Problem requirements –
Restate all entries exactly.

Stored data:
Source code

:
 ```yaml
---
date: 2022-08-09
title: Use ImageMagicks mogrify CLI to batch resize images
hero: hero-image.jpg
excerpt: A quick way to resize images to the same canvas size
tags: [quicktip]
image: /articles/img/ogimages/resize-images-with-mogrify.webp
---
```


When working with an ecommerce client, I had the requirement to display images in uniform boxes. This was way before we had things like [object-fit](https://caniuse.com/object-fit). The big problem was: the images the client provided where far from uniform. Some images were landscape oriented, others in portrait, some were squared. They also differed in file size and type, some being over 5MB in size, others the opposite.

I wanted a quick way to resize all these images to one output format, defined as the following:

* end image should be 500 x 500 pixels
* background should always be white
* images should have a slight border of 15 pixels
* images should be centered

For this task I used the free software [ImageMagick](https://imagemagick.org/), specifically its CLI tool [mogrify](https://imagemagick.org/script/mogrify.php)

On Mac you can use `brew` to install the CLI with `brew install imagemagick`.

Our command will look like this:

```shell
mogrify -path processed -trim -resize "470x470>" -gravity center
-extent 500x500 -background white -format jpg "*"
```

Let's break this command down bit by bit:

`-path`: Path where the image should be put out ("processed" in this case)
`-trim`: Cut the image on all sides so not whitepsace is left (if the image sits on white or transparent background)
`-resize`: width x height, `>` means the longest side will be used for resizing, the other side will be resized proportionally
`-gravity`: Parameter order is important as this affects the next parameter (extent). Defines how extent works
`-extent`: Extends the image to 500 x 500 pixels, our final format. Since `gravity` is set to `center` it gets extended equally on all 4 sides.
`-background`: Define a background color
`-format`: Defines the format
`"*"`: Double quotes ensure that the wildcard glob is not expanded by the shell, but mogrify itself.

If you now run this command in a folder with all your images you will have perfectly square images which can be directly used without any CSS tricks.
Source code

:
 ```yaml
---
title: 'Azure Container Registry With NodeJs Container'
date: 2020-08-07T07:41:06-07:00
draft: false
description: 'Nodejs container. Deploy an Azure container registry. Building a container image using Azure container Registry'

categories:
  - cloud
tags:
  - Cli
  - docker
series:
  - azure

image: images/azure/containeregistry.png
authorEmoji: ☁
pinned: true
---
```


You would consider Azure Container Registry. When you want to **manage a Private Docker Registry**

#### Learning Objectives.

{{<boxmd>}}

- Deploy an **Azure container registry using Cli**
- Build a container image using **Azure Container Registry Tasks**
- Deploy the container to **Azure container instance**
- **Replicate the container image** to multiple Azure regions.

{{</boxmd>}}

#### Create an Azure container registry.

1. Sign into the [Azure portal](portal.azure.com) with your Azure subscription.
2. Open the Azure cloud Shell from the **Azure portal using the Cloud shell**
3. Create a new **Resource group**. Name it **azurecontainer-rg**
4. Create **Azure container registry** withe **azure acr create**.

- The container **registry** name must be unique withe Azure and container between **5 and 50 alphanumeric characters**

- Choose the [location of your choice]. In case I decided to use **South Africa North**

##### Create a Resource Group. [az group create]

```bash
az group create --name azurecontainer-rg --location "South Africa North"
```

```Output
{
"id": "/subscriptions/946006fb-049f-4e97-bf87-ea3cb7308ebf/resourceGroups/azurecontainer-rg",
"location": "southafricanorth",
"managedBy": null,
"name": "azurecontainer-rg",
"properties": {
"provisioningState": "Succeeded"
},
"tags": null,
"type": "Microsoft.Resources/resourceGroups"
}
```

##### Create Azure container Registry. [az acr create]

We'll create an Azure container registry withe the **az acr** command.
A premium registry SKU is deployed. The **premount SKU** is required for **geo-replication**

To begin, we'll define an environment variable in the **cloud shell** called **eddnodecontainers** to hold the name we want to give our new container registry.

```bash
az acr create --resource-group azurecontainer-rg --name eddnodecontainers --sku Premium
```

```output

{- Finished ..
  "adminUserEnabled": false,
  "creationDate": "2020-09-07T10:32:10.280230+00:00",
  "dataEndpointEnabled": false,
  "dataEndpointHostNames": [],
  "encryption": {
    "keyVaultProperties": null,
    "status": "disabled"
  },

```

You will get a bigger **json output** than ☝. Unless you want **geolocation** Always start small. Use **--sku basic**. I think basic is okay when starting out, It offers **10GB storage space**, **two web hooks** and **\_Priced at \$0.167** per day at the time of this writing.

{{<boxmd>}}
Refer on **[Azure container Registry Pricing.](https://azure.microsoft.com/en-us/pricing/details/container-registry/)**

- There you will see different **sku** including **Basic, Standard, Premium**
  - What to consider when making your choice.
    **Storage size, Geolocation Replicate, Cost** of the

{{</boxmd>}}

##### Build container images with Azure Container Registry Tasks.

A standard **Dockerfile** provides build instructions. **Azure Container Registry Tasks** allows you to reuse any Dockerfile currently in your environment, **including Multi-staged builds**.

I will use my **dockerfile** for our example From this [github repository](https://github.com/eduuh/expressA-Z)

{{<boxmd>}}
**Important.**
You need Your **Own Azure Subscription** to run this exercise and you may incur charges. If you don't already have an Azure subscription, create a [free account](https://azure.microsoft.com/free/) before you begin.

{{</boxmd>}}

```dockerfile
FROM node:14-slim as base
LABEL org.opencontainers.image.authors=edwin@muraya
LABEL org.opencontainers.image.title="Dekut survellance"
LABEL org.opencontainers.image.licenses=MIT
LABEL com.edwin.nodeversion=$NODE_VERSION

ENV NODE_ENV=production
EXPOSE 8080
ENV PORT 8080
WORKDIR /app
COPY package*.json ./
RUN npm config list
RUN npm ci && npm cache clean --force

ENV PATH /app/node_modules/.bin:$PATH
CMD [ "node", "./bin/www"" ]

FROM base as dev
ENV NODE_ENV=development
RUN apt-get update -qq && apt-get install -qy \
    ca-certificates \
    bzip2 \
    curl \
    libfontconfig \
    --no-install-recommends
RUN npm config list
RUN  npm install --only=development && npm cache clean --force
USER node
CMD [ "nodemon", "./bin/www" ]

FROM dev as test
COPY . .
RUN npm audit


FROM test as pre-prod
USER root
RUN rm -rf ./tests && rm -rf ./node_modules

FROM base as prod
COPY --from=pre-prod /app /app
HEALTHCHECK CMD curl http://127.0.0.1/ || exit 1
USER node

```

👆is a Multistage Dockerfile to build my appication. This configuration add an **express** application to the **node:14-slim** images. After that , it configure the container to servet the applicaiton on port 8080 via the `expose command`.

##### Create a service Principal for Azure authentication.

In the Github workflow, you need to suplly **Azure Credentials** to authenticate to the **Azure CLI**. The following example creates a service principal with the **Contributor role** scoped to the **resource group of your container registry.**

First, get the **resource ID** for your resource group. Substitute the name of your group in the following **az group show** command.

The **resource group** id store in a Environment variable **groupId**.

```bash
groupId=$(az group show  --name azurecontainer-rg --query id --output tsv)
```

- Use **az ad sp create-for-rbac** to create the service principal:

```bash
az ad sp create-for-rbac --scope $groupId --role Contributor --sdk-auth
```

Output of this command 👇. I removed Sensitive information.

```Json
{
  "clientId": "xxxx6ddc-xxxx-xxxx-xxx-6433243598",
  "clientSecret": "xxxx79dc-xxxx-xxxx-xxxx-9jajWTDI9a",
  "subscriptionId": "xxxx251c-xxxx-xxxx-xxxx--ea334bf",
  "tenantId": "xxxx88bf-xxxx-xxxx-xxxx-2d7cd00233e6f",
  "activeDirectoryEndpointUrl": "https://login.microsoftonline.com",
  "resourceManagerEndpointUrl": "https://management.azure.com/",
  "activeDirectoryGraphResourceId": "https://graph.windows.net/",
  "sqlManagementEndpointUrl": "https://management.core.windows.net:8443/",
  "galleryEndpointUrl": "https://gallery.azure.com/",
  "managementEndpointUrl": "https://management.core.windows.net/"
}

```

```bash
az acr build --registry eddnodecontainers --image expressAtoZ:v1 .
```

Written solution –
Source code

:
 ```yaml
---
date: 2022-08-09
title: Use ImageMagicks mogrify CLI to batch resize images
hero: hero-image.jpg
excerpt: A quick way to resize images to the same canvas size
tags: [quicktip]
image: /articles/img/ogimages/resize-images-with-mogrify.webp
---
```


When working with an ecommerce client, I had the requirement to display images in uniform boxes. This was way before we had things like [object-fit](https://caniuse.com/object-fit). The big problem was: the images the client provided where far from uniform. Some images were landscape oriented, others in portrait, some were squared. They also differed in file size and type, some being over 5MB in size, others the opposite.

I wanted a quick way to resize all these images to one output format, defined as the following:

* end image should be 500 x 500 pixels
* background should always be white
* images should have a slight border of 15 pixels
* images should be centered

For this task I used the free software [ImageMagick](https://imagemagick.org/), specifically its CLI tool [mogrify](https://imagemagick.org/script/mogrify.php)

On Mac you can use `brew` to install the CLI with `brew install imagemagick`.

Our command will look like this:

```shell
mogrify -path processed -trim -resize "470x470>" -gravity center
-extent 500x500 -background white -format jpg "*"
```

Let's break this command down bit by bit:

`-path`: Path where the image should be put out ("processed" in this case)
`-trim`: Cut the image on all sides so not whitepsace is left (if the image sits on white or transparent background)
`-resize`: width x height, `>` means the longest side will be used for resizing, the other side will be resized proportionally
`-gravity`: Parameter order is important as this affects the next parameter (extent). Defines how extent works
`-extent`: Extends the image to 500 x 500 pixels, our final format. Since `gravity` is set to `center` it gets extended equally on all 4 sides.
`-background`: Define a background color
`-format`: Defines the format
`"*"`: Double quotes ensure that the wildcard glob is not expanded by the shell, but mogrify itself.

If you now run this command in a folder with all your images you will have perfectly square images which can be directly used without any CSS tricks.
Source code

:
 ```yaml
---
title: 'Azure Container Registry With NodeJs Container'
date: 2020-08-07T07:41:06-07:00
draft: false
description: 'Nodejs container. Deploy an Azure container registry. Building a container image using Azure container Registry'

categories:
  - cloud
tags:
  - Cli
  - docker
series:
  - azure

image: images/azure/containeregistry.png
authorEmoji: ☁
pinned: true
---
```


You would consider Azure Container Registry. When you want to **manage a Private Docker Registry**

#### Learning Objectives.

{{<boxmd>}}

- Deploy an **Azure container registry using Cli**
- Build a container image using **Azure Container Registry Tasks**
- Deploy the container to **Azure container instance**
- **Replicate the container image** to multiple Azure regions.

{{</boxmd>}}

#### Create an Azure container registry.

1. Sign into the [Azure portal](portal.azure.com) with your Azure subscription.
2. Open the Azure cloud Shell from the **Azure portal using the Cloud shell**
3. Create a new **Resource group**. Name it **azurecontainer-rg**
4. Create **Azure container registry** withe **azure acr create**.

- The container **registry** name must be unique withe Azure and container between **5 and 50 alphanumeric characters**

- Choose the [location of your choice]. In case I decided to use **South Africa North**

##### Create a Resource Group. [az group create]

```bash
az group create --name azurecontainer-rg --location "South Africa North"
```

```Output
{
"id": "/subscriptions/946006fb-049f-4e97-bf87-ea3cb7308ebf/resourceGroups/azurecontainer-rg",
"location": "southafricanorth",
"managedBy": null,
"name": "azurecontainer-rg",
"properties": {
"provisioningState": "Succeeded"
},
"tags": null,
"type": "Microsoft.Resources/resourceGroups"
}
```

##### Create Azure container Registry. [az acr create]

We'll create an Azure container registry withe the **az acr** command.
A premium registry SKU is deployed. The **premount SKU** is required for **geo-replication**

To begin, we'll define an environment variable in the **cloud shell** called **eddnodecontainers** to hold the name we want to give our new container registry.

```bash
az acr create --resource-group azurecontainer-rg --name eddnodecontainers --sku Premium
```

```output

{- Finished ..
  "adminUserEnabled": false,
  "creationDate": "2020-09-07T10:32:10.280230+00:00",
  "dataEndpointEnabled": false,
  "dataEndpointHostNames": [],
  "encryption": {
    "keyVaultProperties": null,
    "status": "disabled"
  },

```

You will get a bigger **json output** than ☝. Unless you want **geolocation** Always start small. Use **--sku basic**. I think basic is okay when starting out, It offers **10GB storage space**, **two web hooks** and **\_Priced at \$0.167** per day at the time of this writing.

{{<boxmd>}}
Refer on **[Azure container Registry Pricing.](https://azure.microsoft.com/en-us/pricing/details/container-registry/)**

- There you will see different **sku** including **Basic, Standard, Premium**
  - What to consider when making your choice.
    **Storage size, Geolocation Replicate, Cost** of the

{{</boxmd>}}

##### Build container images with Azure Container Registry Tasks.

A standard **Dockerfile** provides build instructions. **Azure Container Registry Tasks** allows you to reuse any Dockerfile currently in your environment, **including Multi-staged builds**.

I will use my **dockerfile** for our example From this [github repository](https://github.com/eduuh/expressA-Z)

{{<boxmd>}}
**Important.**
You need Your **Own Azure Subscription** to run this exercise and you may incur charges. If you don't already have an Azure subscription, create a [free account](https://azure.microsoft.com/free/) before you begin.

{{</boxmd>}}

```dockerfile
FROM node:14-slim as base
LABEL org.opencontainers.image.authors=edwin@muraya
LABEL org.opencontainers.image.title="Dekut survellance"
LABEL org.opencontainers.image.licenses=MIT
LABEL com.edwin.nodeversion=$NODE_VERSION

ENV NODE_ENV=production
EXPOSE 8080
ENV PORT 8080
WORKDIR /app
COPY package*.json ./
RUN npm config list
RUN npm ci && npm cache clean --force

ENV PATH /app/node_modules/.bin:$PATH
CMD [ "node", "./bin/www"" ]

FROM base as dev
ENV NODE_ENV=development
RUN apt-get update -qq && apt-get install -qy \
    ca-certificates \
    bzip2 \
    curl \
    libfontconfig \
    --no-install-recommends
RUN npm config list
RUN  npm install --only=development && npm cache clean --force
USER node
CMD [ "nodemon", "./bin/www" ]

FROM dev as test
COPY . .
RUN npm audit


FROM test as pre-prod
USER root
RUN rm -rf ./tests && rm -rf ./node_modules

FROM base as prod
COPY --from=pre-prod /app /app
HEALTHCHECK CMD curl http://127.0.0.1/ || exit 1
USER node

```

👆is a Multistage Dockerfile to build my appication. This configuration add an **express** application to the **node:14-slim** images. After that , it configure the container to servet the applicaiton on port 8080 via the `expose command`.

##### Create a service Principal for Azure authentication.

In the Github workflow, you need to suplly **Azure Credentials** to authenticate to the **Azure CLI**. The following example creates a service principal with the **Contributor role** scoped to the **resource group of your container registry.**

First, get the **resource ID** for your resource group. Substitute the name of your group in the following **az group show** command.

The **resource group** id store in a Environment variable **groupId**.

```bash
groupId=$(az group show  --name azurecontainer-rg --query id --output tsv)
```

- Use **az ad sp create-for-rbac** to create the service principal:

```bash
az ad sp create-for-rbac --scope $groupId --role Contributor --sdk-auth
```

Output of this command 👇. I removed Sensitive information.

```Json
{
  "clientId": "xxxx6ddc-xxxx-xxxx-xxx-6433243598",
  "clientSecret": "xxxx79dc-xxxx-xxxx-xxxx-9jajWTDI9a",
  "subscriptionId": "xxxx251c-xxxx-xxxx-xxxx--ea334bf",
  "tenantId": "xxxx88bf-xxxx-xxxx-xxxx-2d7cd00233e6f",
  "activeDirectoryEndpointUrl": "https://login.microsoftonline.com",
  "resourceManagerEndpointUrl": "https://management.azure.com/",
  "activeDirectoryGraphResourceId": "https://graph.windows.net/",
  "sqlManagementEndpointUrl": "https://management.core.windows.net:8443/",
  "galleryEndpointUrl": "https://gallery.azure.com/",
  "managementEndpointUrl": "https://management.core.windows.net/"
}

```

```bash
az acr build --registry eddnodecontainers --image expressAtoZ:v1 .
```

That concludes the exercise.